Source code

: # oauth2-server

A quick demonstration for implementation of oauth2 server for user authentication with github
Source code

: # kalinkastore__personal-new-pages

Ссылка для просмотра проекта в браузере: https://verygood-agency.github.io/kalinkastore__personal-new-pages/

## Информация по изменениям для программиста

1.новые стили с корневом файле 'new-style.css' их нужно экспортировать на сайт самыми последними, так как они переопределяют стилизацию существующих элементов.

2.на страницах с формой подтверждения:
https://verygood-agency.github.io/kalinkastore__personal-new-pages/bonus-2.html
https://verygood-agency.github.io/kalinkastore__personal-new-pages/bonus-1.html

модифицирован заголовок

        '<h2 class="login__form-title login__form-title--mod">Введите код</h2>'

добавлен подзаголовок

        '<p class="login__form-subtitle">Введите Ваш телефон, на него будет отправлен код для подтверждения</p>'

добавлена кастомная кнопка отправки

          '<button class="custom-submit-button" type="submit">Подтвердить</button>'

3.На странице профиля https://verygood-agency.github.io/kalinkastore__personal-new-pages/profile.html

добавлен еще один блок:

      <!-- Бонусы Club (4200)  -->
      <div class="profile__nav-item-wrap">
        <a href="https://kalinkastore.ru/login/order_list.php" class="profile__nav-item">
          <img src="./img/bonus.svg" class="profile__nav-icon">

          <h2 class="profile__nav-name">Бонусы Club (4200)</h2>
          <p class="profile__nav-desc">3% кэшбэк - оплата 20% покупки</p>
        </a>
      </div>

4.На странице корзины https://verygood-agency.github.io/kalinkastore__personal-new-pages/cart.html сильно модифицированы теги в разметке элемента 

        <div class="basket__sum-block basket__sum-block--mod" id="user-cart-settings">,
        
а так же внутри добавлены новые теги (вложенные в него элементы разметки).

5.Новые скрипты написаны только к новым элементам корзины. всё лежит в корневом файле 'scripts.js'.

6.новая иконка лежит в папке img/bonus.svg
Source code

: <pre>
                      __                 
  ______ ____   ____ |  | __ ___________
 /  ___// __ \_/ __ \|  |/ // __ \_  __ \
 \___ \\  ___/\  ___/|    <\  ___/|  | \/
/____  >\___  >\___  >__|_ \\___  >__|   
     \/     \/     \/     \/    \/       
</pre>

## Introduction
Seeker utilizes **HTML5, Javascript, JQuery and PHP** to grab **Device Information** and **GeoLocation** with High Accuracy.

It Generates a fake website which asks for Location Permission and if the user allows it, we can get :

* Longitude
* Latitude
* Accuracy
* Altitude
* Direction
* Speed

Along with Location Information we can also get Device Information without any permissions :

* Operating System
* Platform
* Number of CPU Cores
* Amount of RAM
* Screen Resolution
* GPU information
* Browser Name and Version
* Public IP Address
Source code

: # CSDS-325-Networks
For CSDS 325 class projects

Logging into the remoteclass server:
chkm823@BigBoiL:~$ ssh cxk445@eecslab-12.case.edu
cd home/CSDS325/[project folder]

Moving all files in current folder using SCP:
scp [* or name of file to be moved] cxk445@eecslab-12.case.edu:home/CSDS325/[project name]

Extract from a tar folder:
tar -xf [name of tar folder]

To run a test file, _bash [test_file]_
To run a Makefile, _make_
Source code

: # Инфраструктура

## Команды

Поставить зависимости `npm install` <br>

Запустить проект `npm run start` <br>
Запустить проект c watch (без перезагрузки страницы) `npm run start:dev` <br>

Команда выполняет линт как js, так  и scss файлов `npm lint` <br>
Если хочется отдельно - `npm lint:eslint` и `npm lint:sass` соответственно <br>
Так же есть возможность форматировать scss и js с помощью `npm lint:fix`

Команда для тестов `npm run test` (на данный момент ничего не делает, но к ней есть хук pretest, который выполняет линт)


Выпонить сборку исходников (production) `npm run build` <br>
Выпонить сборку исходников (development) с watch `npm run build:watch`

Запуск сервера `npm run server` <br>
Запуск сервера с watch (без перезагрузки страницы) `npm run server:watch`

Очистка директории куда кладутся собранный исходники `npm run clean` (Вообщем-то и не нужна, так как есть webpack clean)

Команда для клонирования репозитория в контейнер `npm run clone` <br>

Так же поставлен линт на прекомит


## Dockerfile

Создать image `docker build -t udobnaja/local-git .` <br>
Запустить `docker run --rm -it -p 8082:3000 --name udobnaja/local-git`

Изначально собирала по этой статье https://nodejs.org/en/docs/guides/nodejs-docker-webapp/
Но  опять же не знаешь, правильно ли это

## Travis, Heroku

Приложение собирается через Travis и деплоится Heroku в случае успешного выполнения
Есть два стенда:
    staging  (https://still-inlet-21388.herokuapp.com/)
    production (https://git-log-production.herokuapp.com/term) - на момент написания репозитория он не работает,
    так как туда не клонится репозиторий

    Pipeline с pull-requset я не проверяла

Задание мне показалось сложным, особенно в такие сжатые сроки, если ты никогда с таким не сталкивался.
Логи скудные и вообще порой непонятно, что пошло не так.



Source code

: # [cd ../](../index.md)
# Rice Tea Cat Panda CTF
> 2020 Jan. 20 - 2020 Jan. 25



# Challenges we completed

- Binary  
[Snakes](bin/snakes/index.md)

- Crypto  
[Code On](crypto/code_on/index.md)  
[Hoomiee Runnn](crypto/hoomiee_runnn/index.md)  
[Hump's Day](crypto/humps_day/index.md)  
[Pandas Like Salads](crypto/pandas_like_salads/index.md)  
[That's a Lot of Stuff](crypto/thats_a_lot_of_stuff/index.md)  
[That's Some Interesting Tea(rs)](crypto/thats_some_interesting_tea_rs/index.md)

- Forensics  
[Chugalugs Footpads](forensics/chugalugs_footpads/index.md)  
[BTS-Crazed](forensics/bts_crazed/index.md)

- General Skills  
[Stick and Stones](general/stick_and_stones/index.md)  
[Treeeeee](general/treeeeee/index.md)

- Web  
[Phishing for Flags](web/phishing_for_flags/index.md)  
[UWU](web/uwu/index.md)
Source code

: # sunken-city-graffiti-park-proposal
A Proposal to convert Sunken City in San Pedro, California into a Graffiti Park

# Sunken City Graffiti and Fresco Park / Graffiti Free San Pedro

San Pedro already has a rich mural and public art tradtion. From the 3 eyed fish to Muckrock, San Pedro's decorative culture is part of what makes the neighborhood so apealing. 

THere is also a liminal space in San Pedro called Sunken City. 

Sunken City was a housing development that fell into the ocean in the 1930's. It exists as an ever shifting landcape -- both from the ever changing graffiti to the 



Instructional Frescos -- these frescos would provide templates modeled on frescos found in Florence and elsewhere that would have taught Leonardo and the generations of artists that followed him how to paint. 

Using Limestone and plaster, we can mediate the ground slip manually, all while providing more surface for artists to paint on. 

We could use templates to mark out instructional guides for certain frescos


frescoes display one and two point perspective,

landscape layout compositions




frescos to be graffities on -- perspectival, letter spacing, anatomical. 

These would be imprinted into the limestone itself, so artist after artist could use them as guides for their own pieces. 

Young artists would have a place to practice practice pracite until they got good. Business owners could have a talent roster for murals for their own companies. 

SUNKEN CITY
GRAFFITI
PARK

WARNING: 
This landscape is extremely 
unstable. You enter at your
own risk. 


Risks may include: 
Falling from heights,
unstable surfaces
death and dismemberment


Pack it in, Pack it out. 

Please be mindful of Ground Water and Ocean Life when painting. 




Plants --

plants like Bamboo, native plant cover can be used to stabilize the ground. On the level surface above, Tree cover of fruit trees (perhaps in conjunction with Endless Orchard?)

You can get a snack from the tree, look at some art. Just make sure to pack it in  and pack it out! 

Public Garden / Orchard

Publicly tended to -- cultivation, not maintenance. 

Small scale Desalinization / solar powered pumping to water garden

YOUR INSTRUCTIONS: Your reply should consist of a single number, the count of lines in the records above that contain the string "also".

TASK RESULT: 2